[Source texts of formatted documents]
---*---

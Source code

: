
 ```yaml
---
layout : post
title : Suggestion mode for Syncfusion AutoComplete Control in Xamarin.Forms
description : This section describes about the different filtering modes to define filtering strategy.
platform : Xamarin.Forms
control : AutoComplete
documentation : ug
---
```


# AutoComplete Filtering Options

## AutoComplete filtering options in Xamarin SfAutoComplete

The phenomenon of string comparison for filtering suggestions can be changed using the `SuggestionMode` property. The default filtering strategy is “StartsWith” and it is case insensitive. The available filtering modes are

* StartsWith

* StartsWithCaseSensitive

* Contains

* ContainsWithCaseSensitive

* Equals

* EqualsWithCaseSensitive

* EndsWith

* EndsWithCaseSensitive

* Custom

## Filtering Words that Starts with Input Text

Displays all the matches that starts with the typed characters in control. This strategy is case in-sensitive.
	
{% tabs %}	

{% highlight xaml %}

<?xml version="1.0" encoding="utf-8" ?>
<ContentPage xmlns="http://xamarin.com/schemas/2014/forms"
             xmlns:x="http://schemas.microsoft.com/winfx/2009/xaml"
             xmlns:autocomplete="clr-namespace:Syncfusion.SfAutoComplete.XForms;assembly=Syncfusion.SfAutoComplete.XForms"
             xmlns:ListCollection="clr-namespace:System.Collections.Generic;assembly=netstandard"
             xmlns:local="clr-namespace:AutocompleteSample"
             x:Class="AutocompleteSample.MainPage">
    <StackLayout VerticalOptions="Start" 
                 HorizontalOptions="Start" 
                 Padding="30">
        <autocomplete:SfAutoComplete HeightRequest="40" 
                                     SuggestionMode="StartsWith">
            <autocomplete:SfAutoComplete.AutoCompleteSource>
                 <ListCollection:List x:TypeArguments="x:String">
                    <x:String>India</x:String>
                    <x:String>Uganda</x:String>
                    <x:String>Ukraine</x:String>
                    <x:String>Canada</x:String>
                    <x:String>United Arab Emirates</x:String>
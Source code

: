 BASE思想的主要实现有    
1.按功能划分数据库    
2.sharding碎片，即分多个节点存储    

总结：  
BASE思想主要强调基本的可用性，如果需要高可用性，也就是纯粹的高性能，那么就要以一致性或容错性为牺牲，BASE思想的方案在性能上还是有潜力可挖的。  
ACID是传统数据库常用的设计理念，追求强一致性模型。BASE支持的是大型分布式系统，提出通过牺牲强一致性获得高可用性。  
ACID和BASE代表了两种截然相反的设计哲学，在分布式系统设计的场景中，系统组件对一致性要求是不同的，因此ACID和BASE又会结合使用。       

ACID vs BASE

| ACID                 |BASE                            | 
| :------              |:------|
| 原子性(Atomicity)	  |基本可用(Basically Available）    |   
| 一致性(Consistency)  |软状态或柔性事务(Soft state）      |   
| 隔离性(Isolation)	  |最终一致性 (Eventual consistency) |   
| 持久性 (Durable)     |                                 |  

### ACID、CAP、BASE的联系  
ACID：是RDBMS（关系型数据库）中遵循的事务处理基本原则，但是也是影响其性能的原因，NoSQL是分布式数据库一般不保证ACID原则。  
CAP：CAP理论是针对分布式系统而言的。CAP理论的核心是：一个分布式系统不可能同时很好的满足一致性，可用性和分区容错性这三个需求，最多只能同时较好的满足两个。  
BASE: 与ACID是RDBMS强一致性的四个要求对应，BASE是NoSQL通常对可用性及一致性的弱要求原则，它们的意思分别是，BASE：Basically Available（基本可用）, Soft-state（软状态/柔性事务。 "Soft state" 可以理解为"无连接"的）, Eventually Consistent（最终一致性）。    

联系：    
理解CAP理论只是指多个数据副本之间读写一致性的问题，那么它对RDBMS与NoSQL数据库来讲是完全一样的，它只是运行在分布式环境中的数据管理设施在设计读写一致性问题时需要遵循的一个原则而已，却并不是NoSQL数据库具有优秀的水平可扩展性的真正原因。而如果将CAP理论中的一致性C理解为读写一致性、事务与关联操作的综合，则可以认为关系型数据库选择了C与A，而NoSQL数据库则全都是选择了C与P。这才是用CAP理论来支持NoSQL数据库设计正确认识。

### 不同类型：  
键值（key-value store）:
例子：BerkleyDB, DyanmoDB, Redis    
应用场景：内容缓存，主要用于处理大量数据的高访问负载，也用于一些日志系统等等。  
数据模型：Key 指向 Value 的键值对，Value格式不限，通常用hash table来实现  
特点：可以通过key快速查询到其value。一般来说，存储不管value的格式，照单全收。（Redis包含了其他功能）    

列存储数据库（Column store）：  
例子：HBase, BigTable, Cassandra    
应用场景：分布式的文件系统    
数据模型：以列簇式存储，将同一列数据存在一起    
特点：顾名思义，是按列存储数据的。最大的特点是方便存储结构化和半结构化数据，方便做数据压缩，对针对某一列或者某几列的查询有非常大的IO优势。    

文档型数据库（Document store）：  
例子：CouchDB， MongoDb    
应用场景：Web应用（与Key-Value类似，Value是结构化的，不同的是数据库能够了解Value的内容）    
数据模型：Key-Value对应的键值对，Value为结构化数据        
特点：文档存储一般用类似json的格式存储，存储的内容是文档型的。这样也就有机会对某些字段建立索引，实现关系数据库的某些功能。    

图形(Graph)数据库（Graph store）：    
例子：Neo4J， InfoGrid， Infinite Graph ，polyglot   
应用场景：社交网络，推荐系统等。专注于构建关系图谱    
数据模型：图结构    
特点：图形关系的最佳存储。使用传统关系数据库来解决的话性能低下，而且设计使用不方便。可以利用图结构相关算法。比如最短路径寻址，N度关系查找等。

---*---

## WORK REQUIRED
Return every record above exactly as it appears.

## PROBLEM SOLUTION
Source code

:
 ```yaml
---
layout : post
title : Suggestion mode for Syncfusion AutoComplete Control in Xamarin.Forms
description : This section describes about the different filtering modes to define filtering strategy.
platform : Xamarin.Forms
control : AutoComplete
documentation : ug
---
```


# AutoComplete Filtering Options

## AutoComplete filtering options in Xamarin SfAutoComplete

The phenomenon of string comparison for filtering suggestions can be changed using the `SuggestionMode` property. The default filtering strategy is “StartsWith” and it is case insensitive. The available filtering modes are

* StartsWith

* StartsWithCaseSensitive

* Contains

* ContainsWithCaseSensitive

* Equals

* EqualsWithCaseSensitive

* EndsWith

* EndsWithCaseSensitive

* Custom

## Filtering Words that Starts with Input Text

Displays all the matches that starts with the typed characters in control. This strategy is case in-sensitive.
	
{% tabs %}	

{% highlight xaml %}

<?xml version="1.0" encoding="utf-8" ?>
<ContentPage xmlns="http://xamarin.com/schemas/2014/forms"
             xmlns:x="http://schemas.microsoft.com/winfx/2009/xaml"
             xmlns:autocomplete="clr-namespace:Syncfusion.SfAutoComplete.XForms;assembly=Syncfusion.SfAutoComplete.XForms"
             xmlns:ListCollection="clr-namespace:System.Collections.Generic;assembly=netstandard"
             xmlns:local="clr-namespace:AutocompleteSample"
             x:Class="AutocompleteSample.MainPage">
    <StackLayout VerticalOptions="Start" 
                 HorizontalOptions="Start" 
                 Padding="30">
        <autocomplete:SfAutoComplete HeightRequest="40" 
                                     SuggestionMode="StartsWith">
            <autocomplete:SfAutoComplete.AutoCompleteSource>
                 <ListCollection:List x:TypeArguments="x:String">
                    <x:String>India</x:String>
                    <x:String>Uganda</x:String>
                    <x:String>Ukraine</x:String>
                    <x:String>Canada</x:String>
                    <x:String>United Arab Emirates</x:String>
Source code

: BASE思想的主要实现有    
1.按功能划分数据库    
2.sharding碎片，即分多个节点存储    

总结：  
BASE思想主要强调基本的可用性，如果需要高可用性，也就是纯粹的高性能，那么就要以一致性或容错性为牺牲，BASE思想的方案在性能上还是有潜力可挖的。  
ACID是传统数据库常用的设计理念，追求强一致性模型。BASE支持的是大型分布式系统，提出通过牺牲强一致性获得高可用性。  
ACID和BASE代表了两种截然相反的设计哲学，在分布式系统设计的场景中，系统组件对一致性要求是不同的，因此ACID和BASE又会结合使用。       

ACID vs BASE

| ACID                 |BASE                            | 
| :------              |:------|
| 原子性(Atomicity)	  |基本可用(Basically Available）    |   
| 一致性(Consistency)  |软状态或柔性事务(Soft state）      |   
| 隔离性(Isolation)	  |最终一致性 (Eventual consistency) |   
| 持久性 (Durable)     |                                 |  

### ACID、CAP、BASE的联系  
ACID：是RDBMS（关系型数据库）中遵循的事务处理基本原则，但是也是影响其性能的原因，NoSQL是分布式数据库一般不保证ACID原则。  
CAP：CAP理论是针对分布式系统而言的。CAP理论的核心是：一个分布式系统不可能同时很好的满足一致性，可用性和分区容错性这三个需求，最多只能同时较好的满足两个。  
BASE: 与ACID是RDBMS强一致性的四个要求对应，BASE是NoSQL通常对可用性及一致性的弱要求原则，它们的意思分别是，BASE：Basically Available（基本可用）, Soft-state（软状态/柔性事务。 "Soft state" 可以理解为"无连接"的）, Eventually Consistent（最终一致性）。    

联系：    
理解CAP理论只是指多个数据副本之间读写一致性的问题，那么它对RDBMS与NoSQL数据库来讲是完全一样的，它只是运行在分布式环境中的数据管理设施在设计读写一致性问题时需要遵循的一个原则而已，却并不是NoSQL数据库具有优秀的水平可扩展性的真正原因。而如果将CAP理论中的一致性C理解为读写一致性、事务与关联操作的综合，则可以认为关系型数据库选择了C与A，而NoSQL数据库则全都是选择了C与P。这才是用CAP理论来支持NoSQL数据库设计正确认识。

### 不同类型：  
键值（key-value store）:
例子：BerkleyDB, DyanmoDB, Redis    
应用场景：内容缓存，主要用于处理大量数据的高访问负载，也用于一些日志系统等等。  
数据模型：Key 指向 Value 的键值对，Value格式不限，通常用hash table来实现  
特点：可以通过key快速查询到其value。一般来说，存储不管value的格式，照单全收。（Redis包含了其他功能）    

列存储数据库（Column store）：  
例子：HBase, BigTable, Cassandra    
应用场景：分布式的文件系统    
数据模型：以列簇式存储，将同一列数据存在一起    
特点：顾名思义，是按列存储数据的。最大的特点是方便存储结构化和半结构化数据，方便做数据压缩，对针对某一列或者某几列的查询有非常大的IO优势。    

文档型数据库（Document store）：  
例子：CouchDB， MongoDb    
应用场景：Web应用（与Key-Value类似，Value是结构化的，不同的是数据库能够了解Value的内容）    
数据模型：Key-Value对应的键值对，Value为结构化数据        
特点：文档存储一般用类似json的格式存储，存储的内容是文档型的。这样也就有机会对某些字段建立索引，实现关系数据库的某些功能。    

图形(Graph)数据库（Graph store）：    
例子：Neo4J， InfoGrid， Infinite Graph ，polyglot   
应用场景：社交网络，推荐系统等。专注于构建关系图谱    
数据模型：图结构    
特点：图形关系的最佳存储。使用传统关系数据库来解决的话性能低下，而且设计使用不方便。可以利用图结构相关算法。比如最短路径寻址，N度关系查找等。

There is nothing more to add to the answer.